Shucks Mike, I came back here today, expecting a great debate.


----------



## Triton Mike (Feb 17, 2010)

Hard to argue when you are spot on .  I will try harder next time .  LOL.  Had the great debate last week on the BBC (bassboatcentral.com) all 650+ posts in ONE THREAD!!  

BTW I have fished for that pinestraw bass many a day so I'm not gonna argue that fact LOL.


----------



## gtparts (Feb 17, 2010)

I keep looking at the pics and the first 4 are virtually the same depth and temp over a soft bottom. That garbage @ 40' is almost certainly thermocline clutter due to water density differential (shows in pic # 5 also). Taken very close together?

 Pic #5 is, for the most part, above the TC. 

Pics 5 & 6 are almost the same shot, like 1,2,3, & 4. So for all practical purposes you have 2 shots, 1,2,3,4 (#1) and 5,6 (#2).

Pics 1,3,4, and 6 show stacked lines (roughly horizontal). Fish aren't so well organized, so you're possibly looking at limbs of standing trees.

Only pic 1 shows what is probably a bait "ball". I'm only "seeing" a  few arches (example pic #5) that might be fish in any of the shots. The others are "doubtful" in my book.

(P.S. I've never seen much interest in my book.....unwritten, unpublished, and unpurchased.
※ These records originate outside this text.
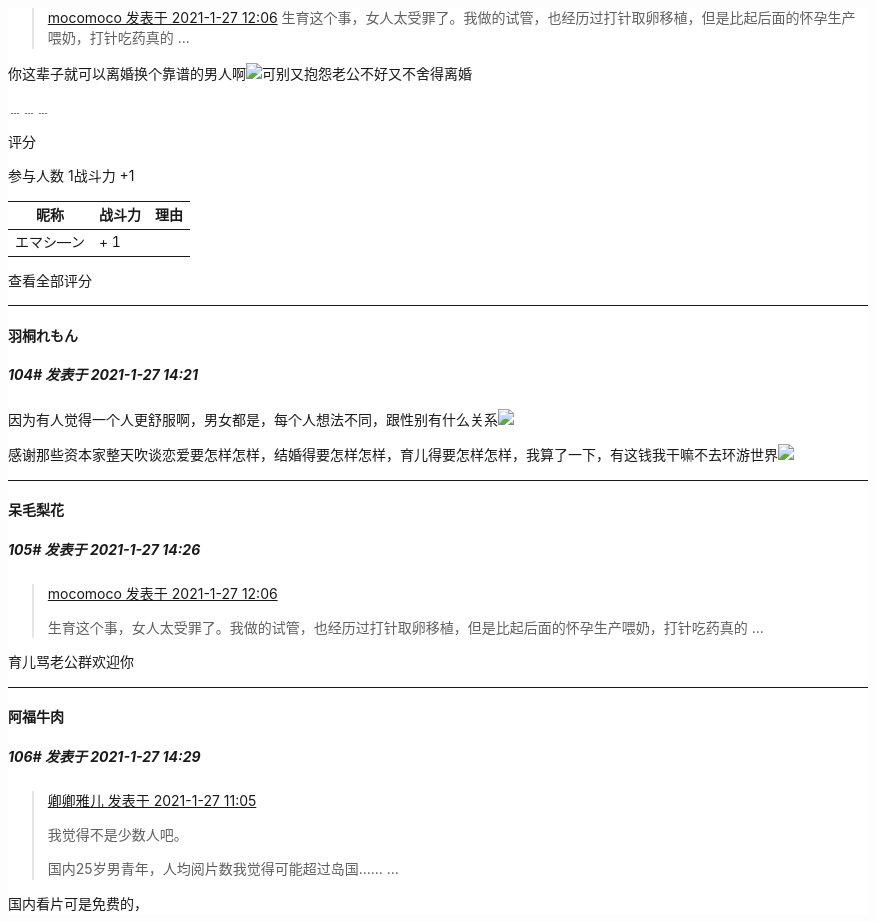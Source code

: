 
<blockquote><a href="httphttps://bbs.saraba1st.com/2b/forum.php?mod=redirect&amp;goto=findpost&amp;pid=50158394&amp;ptid=1984894" target="_blank">mocomoco 发表于 2021-1-27 12:06</a>
生育这个事，女人太受罪了。我做的试管，也经历过打针取卵移植，但是比起后面的怀孕生产喂奶，打针吃药真的 ...</blockquote>
你这辈子就可以离婚换个靠谱的男人啊<img src="https://static.saraba1st.com/image/smiley/face2017/001.png" referrerpolicy="no-referrer">可别又抱怨老公不好又不舍得离婚


﹍﹍﹍

评分


 参与人数 1战斗力 +1

|昵称|战斗力|理由|
|----|---|---|
| エマシ—ン| + 1||


查看全部评分


-----

####  羽桐れもん  
##### 104#       发表于 2021-1-27 14:21


因为有人觉得一个人更舒服啊，男女都是，每个人想法不同，跟性别有什么关系<img src="https://static.saraba1st.com/image/smiley/face2017/004.gif" referrerpolicy="no-referrer">

感谢那些资本家整天吹谈恋爱要怎样怎样，结婚得要怎样怎样，育儿得要怎样怎样，我算了一下，有这钱我干嘛不去环游世界<img src="https://static.saraba1st.com/image/smiley/face2017/067.png" referrerpolicy="no-referrer">


-----

####  呆毛梨花  
##### 105#       发表于 2021-1-27 14:26


<blockquote><a href="httphttps://bbs.saraba1st.com/2b/forum.php?mod=redirect&amp;goto=findpost&amp;pid=50158394&amp;ptid=1984894" target="_blank">mocomoco 发表于 2021-1-27 12:06</a>

生育这个事，女人太受罪了。我做的试管，也经历过打针取卵移植，但是比起后面的怀孕生产喂奶，打针吃药真的 ...</blockquote>
育儿骂老公群欢迎你


-----

####  阿福牛肉  
##### 106#       发表于 2021-1-27 14:29


<blockquote><a href="httphttps://bbs.saraba1st.com/2b/forum.php?mod=redirect&amp;goto=findpost&amp;pid=50157581&amp;ptid=1984894" target="_blank">卿卿雅儿 发表于 2021-1-27 11:05</a>

我觉得不是少数人吧。

国内25岁男青年，人均阅片数我觉得可能超过岛国…… ...</blockquote>
国内看片可是免费的，
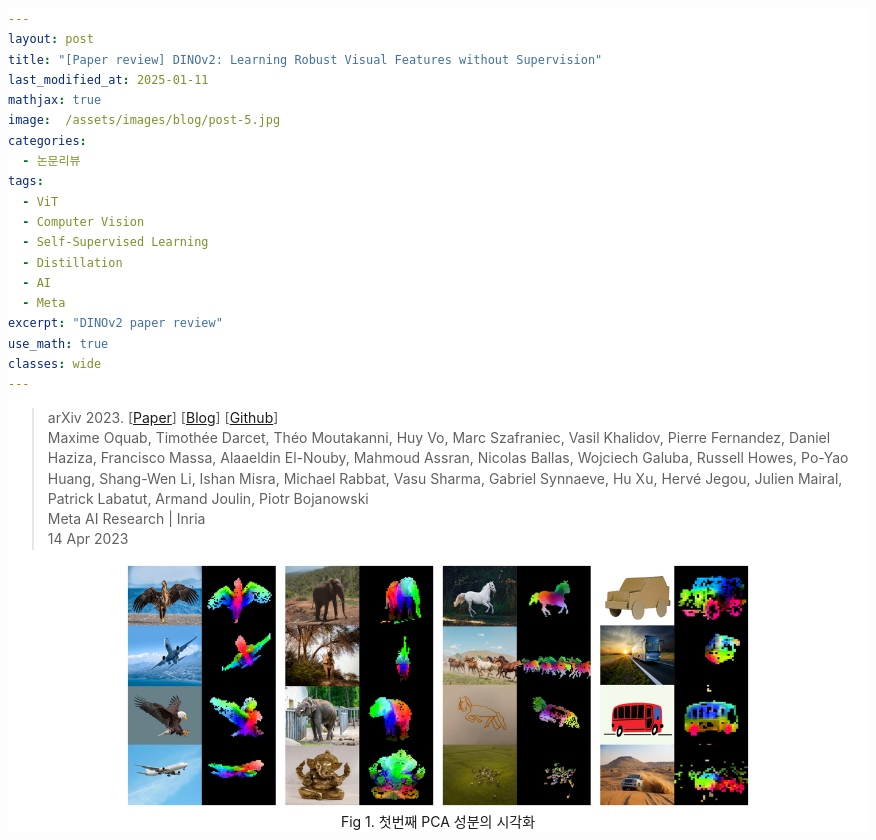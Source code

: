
 ```yaml
---
layout: post
title: "[Paper review] DINOv2: Learning Robust Visual Features without Supervision"
last_modified_at: 2025-01-11
mathjax: true
image:  /assets/images/blog/post-5.jpg
categories:
  - 논문리뷰
tags:
  - ViT
  - Computer Vision
  - Self-Supervised Learning
  - Distillation
  - AI
  - Meta
excerpt: "DINOv2 paper review"
use_math: true
classes: wide
---
```



> arXiv 2023. [[Paper](https://arxiv.org/abs/2304.07193)] [[Blog](https://ai.facebook.com/blog/dino-v2-computer-vision-self-supervised-learning/)] [[Github](https://github.com/facebookresearch/dinov2)]  
> Maxime Oquab, Timothée Darcet, Théo Moutakanni, Huy Vo, Marc Szafraniec, Vasil Khalidov, Pierre Fernandez, Daniel Haziza, Francisco Massa, Alaaeldin El-Nouby, Mahmoud Assran, Nicolas Ballas, Wojciech Galuba, Russell Howes, Po-Yao Huang, Shang-Wen Li, Ishan Misra, Michael Rabbat, Vasu Sharma, Gabriel Synnaeve, Hu Xu, Hervé Jegou, Julien Mairal, Patrick Labatut, Armand Joulin, Piotr Bojanowski  
> Meta AI Research | Inria  
> 14 Apr 2023  


<figure>
  <div style="text-align:center">
    <img src="/assets/img/dinov2/dinov2-fig1.webp" alt="Fig 1" style="width:80%;">
  </div>
  <figcaption style="text-align:center">Fig 1. 첫번째 PCA 성분의 시각화</figcaption>
</figure>
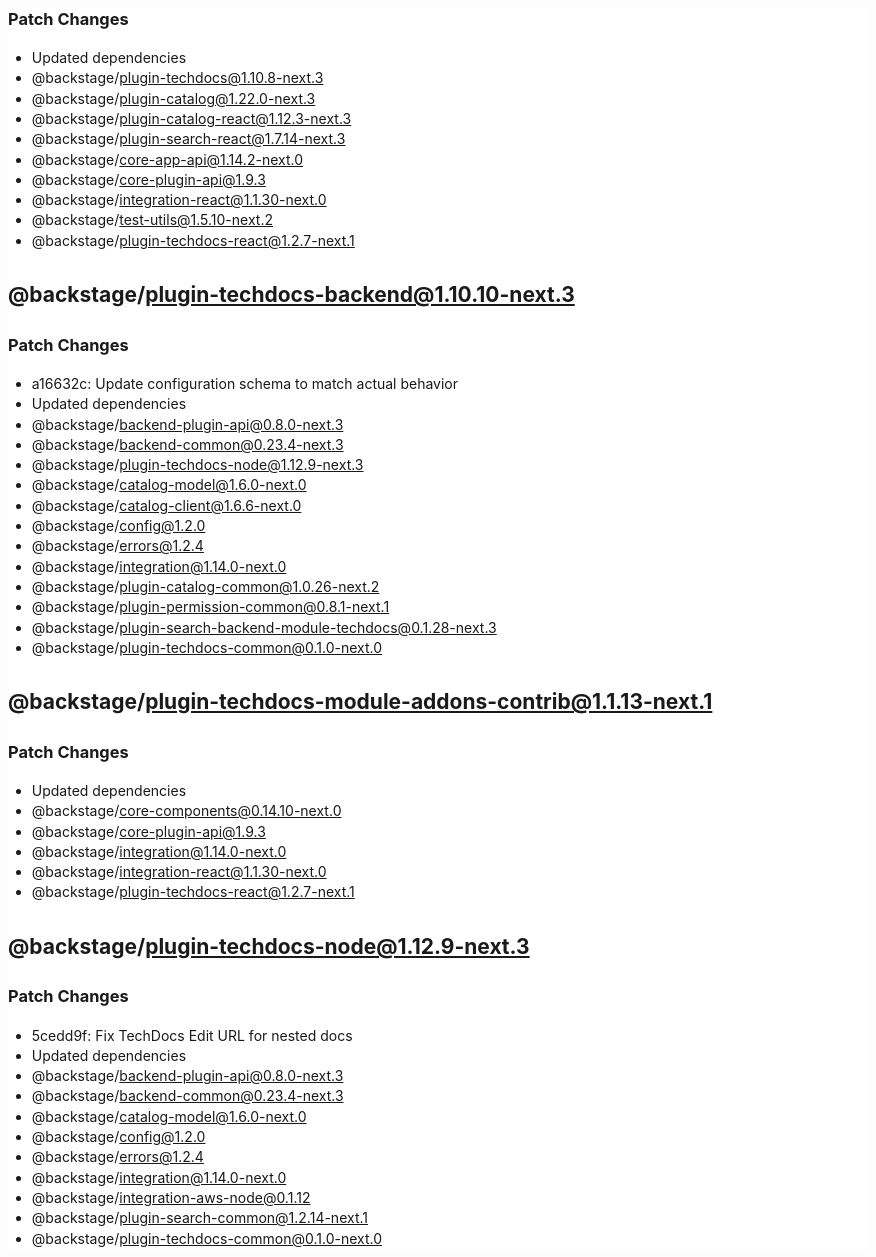 ### Patch Changes

- Updated dependencies
 - @backstage/plugin-techdocs@1.10.8-next.3
 - @backstage/plugin-catalog@1.22.0-next.3
 - @backstage/plugin-catalog-react@1.12.3-next.3
 - @backstage/plugin-search-react@1.7.14-next.3
 - @backstage/core-app-api@1.14.2-next.0
 - @backstage/core-plugin-api@1.9.3
 - @backstage/integration-react@1.1.30-next.0
 - @backstage/test-utils@1.5.10-next.2
 - @backstage/plugin-techdocs-react@1.2.7-next.1

## @backstage/plugin-techdocs-backend@1.10.10-next.3

### Patch Changes

- a16632c: Update configuration schema to match actual behavior
- Updated dependencies
 - @backstage/backend-plugin-api@0.8.0-next.3
 - @backstage/backend-common@0.23.4-next.3
 - @backstage/plugin-techdocs-node@1.12.9-next.3
 - @backstage/catalog-model@1.6.0-next.0
 - @backstage/catalog-client@1.6.6-next.0
 - @backstage/config@1.2.0
 - @backstage/errors@1.2.4
 - @backstage/integration@1.14.0-next.0
 - @backstage/plugin-catalog-common@1.0.26-next.2
 - @backstage/plugin-permission-common@0.8.1-next.1
 - @backstage/plugin-search-backend-module-techdocs@0.1.28-next.3
 - @backstage/plugin-techdocs-common@0.1.0-next.0

## @backstage/plugin-techdocs-module-addons-contrib@1.1.13-next.1

### Patch Changes

- Updated dependencies
 - @backstage/core-components@0.14.10-next.0
 - @backstage/core-plugin-api@1.9.3
 - @backstage/integration@1.14.0-next.0
 - @backstage/integration-react@1.1.30-next.0
 - @backstage/plugin-techdocs-react@1.2.7-next.1

## @backstage/plugin-techdocs-node@1.12.9-next.3

### Patch Changes

- 5cedd9f: Fix TechDocs Edit URL for nested docs
- Updated dependencies
 - @backstage/backend-plugin-api@0.8.0-next.3
 - @backstage/backend-common@0.23.4-next.3
 - @backstage/catalog-model@1.6.0-next.0
 - @backstage/config@1.2.0
 - @backstage/errors@1.2.4
 - @backstage/integration@1.14.0-next.0
 - @backstage/integration-aws-node@0.1.12
 - @backstage/plugin-search-common@1.2.14-next.1
 - @backstage/plugin-techdocs-common@0.1.0-next.0
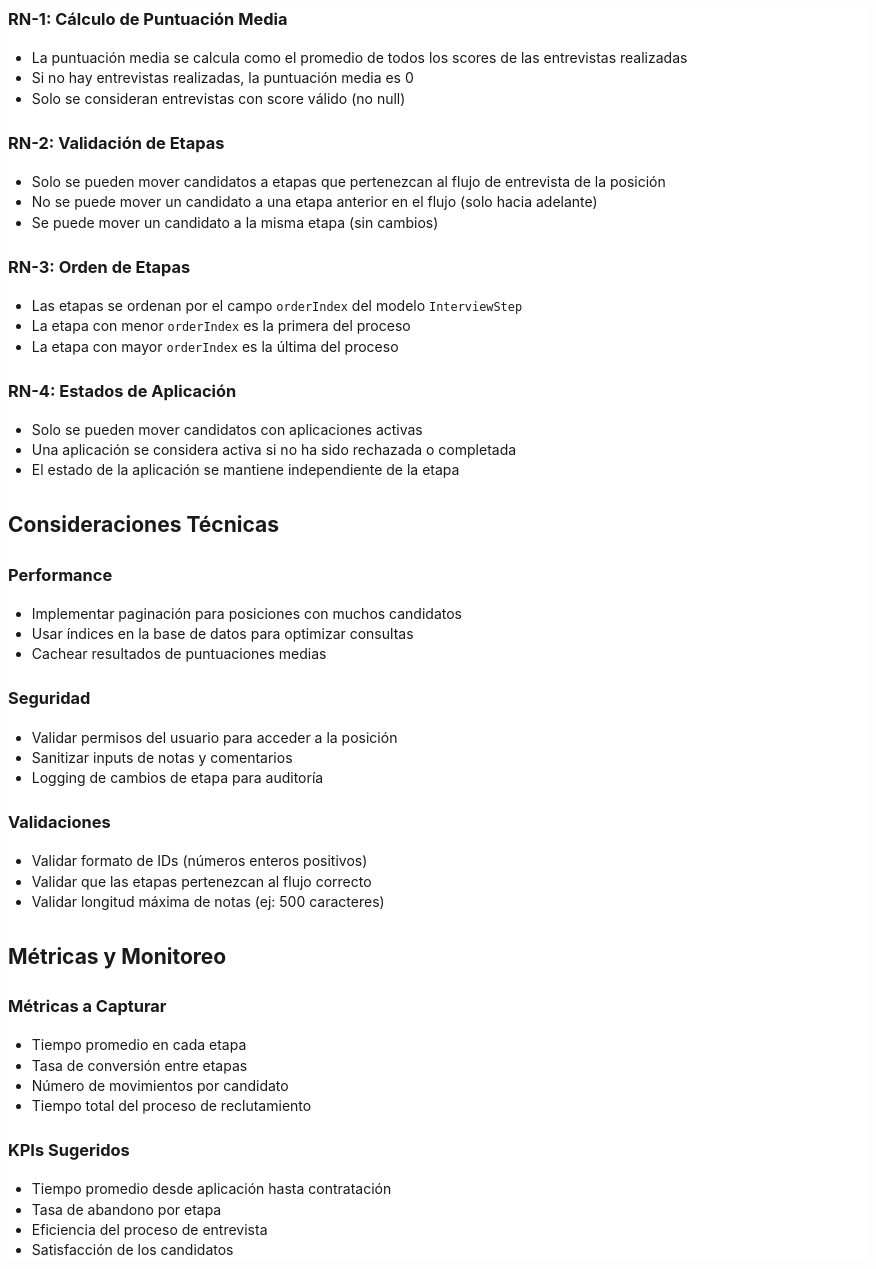 ### RN-1: Cálculo de Puntuación Media
- La puntuación media se calcula como el promedio de todos los scores de las entrevistas realizadas
- Si no hay entrevistas realizadas, la puntuación media es 0
- Solo se consideran entrevistas con score válido (no null)

### RN-2: Validación de Etapas
- Solo se pueden mover candidatos a etapas que pertenezcan al flujo de entrevista de la posición
- No se puede mover un candidato a una etapa anterior en el flujo (solo hacia adelante)
- Se puede mover un candidato a la misma etapa (sin cambios)

### RN-3: Orden de Etapas
- Las etapas se ordenan por el campo `orderIndex` del modelo `InterviewStep`
- La etapa con menor `orderIndex` es la primera del proceso
- La etapa con mayor `orderIndex` es la última del proceso

### RN-4: Estados de Aplicación
- Solo se pueden mover candidatos con aplicaciones activas
- Una aplicación se considera activa si no ha sido rechazada o completada
- El estado de la aplicación se mantiene independiente de la etapa

## Consideraciones Técnicas

### Performance
- Implementar paginación para posiciones con muchos candidatos
- Usar índices en la base de datos para optimizar consultas
- Cachear resultados de puntuaciones medias

### Seguridad
- Validar permisos del usuario para acceder a la posición
- Sanitizar inputs de notas y comentarios
- Logging de cambios de etapa para auditoría

### Validaciones
- Validar formato de IDs (números enteros positivos)
- Validar que las etapas pertenezcan al flujo correcto
- Validar longitud máxima de notas (ej: 500 caracteres)

## Métricas y Monitoreo

### Métricas a Capturar
- Tiempo promedio en cada etapa
- Tasa de conversión entre etapas
- Número de movimientos por candidato
- Tiempo total del proceso de reclutamiento

### KPIs Sugeridos
- Tiempo promedio desde aplicación hasta contratación
- Tasa de abandono por etapa
- Eficiencia del proceso de entrevista
- Satisfacción de los candidatos

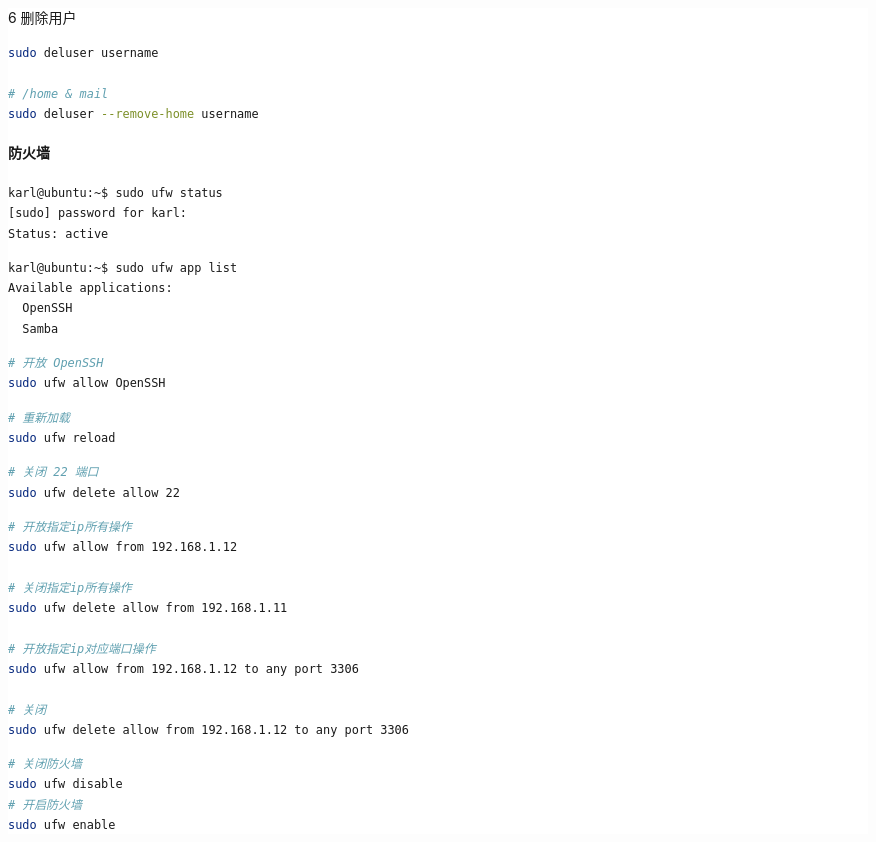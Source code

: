 6 删除用户

```bash
sudo deluser username

# /home & mail
sudo deluser --remove-home username
```



#### 防火墙

```bash
karl@ubuntu:~$ sudo ufw status
[sudo] password for karl:
Status: active
```

```bash
karl@ubuntu:~$ sudo ufw app list
Available applications:
  OpenSSH
  Samba
```

```bash
# 开放 OpenSSH
sudo ufw allow OpenSSH
```

```bash
# 重新加载
sudo ufw reload
```

```bash
# 关闭 22 端口
sudo ufw delete allow 22
```



```bash
# 开放指定ip所有操作
sudo ufw allow from 192.168.1.12

# 关闭指定ip所有操作
sudo ufw delete allow from 192.168.1.11

# 开放指定ip对应端口操作
sudo ufw allow from 192.168.1.12 to any port 3306

# 关闭
sudo ufw delete allow from 192.168.1.12 to any port 3306
```



```bash
# 关闭防火墙
sudo ufw disable
# 开启防火墙
sudo ufw enable
```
LOL!)

Good fishing.

(PPS, 5 & 6 are on hard bottoms.....1 - 4 are soft bottoms.)


----------



## Louie B (Feb 17, 2010)

Waiver:::: "I'm just giving my opinion, I don't know it all nor claim to." 

Sonar fishing is a lot of trial and error.  I've had atleast 2 trips every week since January 1st, (all sight fishing trips) and everytime I'm out I see some things that I'm thinking may be fish, brush, shad, rock, etc, etc, etc, and may or may not be what I initially think it is.  (Doesn't take long to figure out.) Sometimes while on the TM at low speeds a small brush pile may mark like fish or bait, nothing you can do.  There is no secret setting w/ sensitivity, surface clarity, noise rejection, ping speed, depth range, thats gonna make everything make perfect sense.  When you're fishing deep water suspended fish and just deep 30+ft water period using sonar, it's a patience game.  You're not always gonna know what everything is. 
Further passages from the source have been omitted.